## Saved data entries
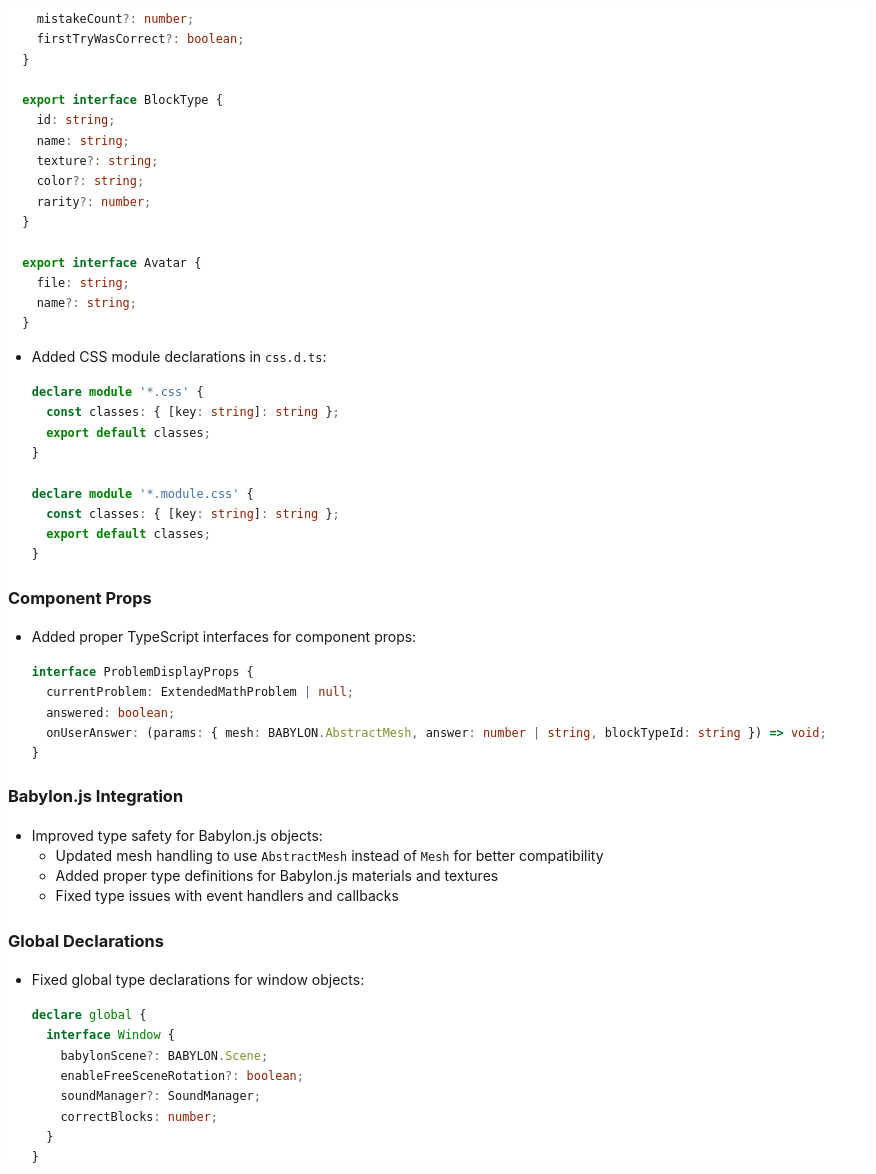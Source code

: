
 ```typescript
    mistakeCount?: number;
    firstTryWasCorrect?: boolean;
  }

  export interface BlockType {
    id: string;
    name: string;
    texture?: string;
    color?: string;
    rarity?: number;
  }

  export interface Avatar {
    file: string;
    name?: string;
  }
  ```

- Added CSS module declarations in `css.d.ts`:
  ```typescript
  declare module '*.css' {
    const classes: { [key: string]: string };
    export default classes;
  }

  declare module '*.module.css' {
    const classes: { [key: string]: string };
    export default classes;
  }
  ```

### Component Props
- Added proper TypeScript interfaces for component props:
  ```typescript
  interface ProblemDisplayProps {
    currentProblem: ExtendedMathProblem | null;
    answered: boolean;
    onUserAnswer: (params: { mesh: BABYLON.AbstractMesh, answer: number | string, blockTypeId: string }) => void;
  }
  ```

### Babylon.js Integration
- Improved type safety for Babylon.js objects:
  - Updated mesh handling to use `AbstractMesh` instead of `Mesh` for better compatibility
  - Added proper type definitions for Babylon.js materials and textures
  - Fixed type issues with event handlers and callbacks

### Global Declarations
- Fixed global type declarations for window objects:
  ```typescript
  declare global {
    interface Window {
      babylonScene?: BABYLON.Scene;
      enableFreeSceneRotation?: boolean;
      soundManager?: SoundManager;
      correctBlocks: number;
    }
  }
  ```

## DIRECTIONS
Look through the entries above for the word "AbstractMesh". Copy every line where it shows up.

## OUTPUT BELOW
    onUserAnswer: (params: { mesh: BABYLON.AbstractMesh, answer: number | string, blockTypeId: string }) => void;
  - Updated mesh handling to use `AbstractMesh` instead of `Mesh` for better compatibility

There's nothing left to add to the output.